I'm guessing the Bama guys who do get eventually hired for the factory....will be awful proud of their products.  There might be a tear shed over each and every barrel produced.  Call a source of Bama pride or Bama enthusiasm.....but we've been waiting for a chance to partner up with Jack Daniels.  Life just went up a notch around the Decatur area.

Just Observations

First, around two weeks ago...this story appeared in the news....some guy traveling around America on foot....writing up a book to be called "The Kindness of America"....gets shot on the side of the road.  He (Raymond Dolin) gives this description....which ends up with an arrest of some guy.  Well...the cops involved in this came around to this odd suspicion of things, and this Raymond Dolin apparently shot himself.  There aren't alot of details to this but it would appear that Raymond's potential book....Kindness in America....may have hit a point where kindness wasn't a motivating factor for a book topic.  It's hard to say what happens now.  I'm guessing Raymond will have some charges put up against him and spend sixty days in some local jail where he suddenly gets an idea for a new book...."Kindness in American Jails".

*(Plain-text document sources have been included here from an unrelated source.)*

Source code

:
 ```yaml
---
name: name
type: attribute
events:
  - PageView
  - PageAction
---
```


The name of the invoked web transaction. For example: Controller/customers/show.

The President and this Friday afternoon deal for immigration?  I will offer two observations.  First, this Marco Rubio guy.....potentially the VP for scheduled to release a book next week....make several major speeches.....and do at least a dozen interviews.  I kinda get the impression that the President is awful fearful over what Rubio can do in an election, and this was the only silver bullet he had to take Rubio down a notch before next week.  Second? you are the guy or gal affected by this Presidential order, and you can stay around a while now.  Can you vote?  No.  Can you get a US passport?  No.  All you get from the President is this free ticket to wait things out....nothing more.  You can go to school and work.  But beyond that....the President didn't really fix much of anything.  At the end of the just ain't American, and no President can executive-order you into being an American.

Finally, some idiots did a survey and found increasing numbers of liberals are fearful of having a Mormon as President.  No one mentioned to them that Harry Reid is a Mormon.  My personal guess is that there's a list of forty different factors which would bother liberals in general about potential folks assuming the Presidential office.  They'd probably be against rodeo clowns, Fox News journalists, long-haul truckers, retired Marines, cattle ranchers, engineers, former New York Yankees, anyone from North Dakota, a graduate of Texas Tech, trailer trash, right-wing conservative wrestlers, and doctors specializing in plastic surgery.  So if you are Mormon and upset that liberals are holding a grudge against you and might deny you the office of the Presidency.....don't worry, it's a pretty long list and you might be in good company when you think about it.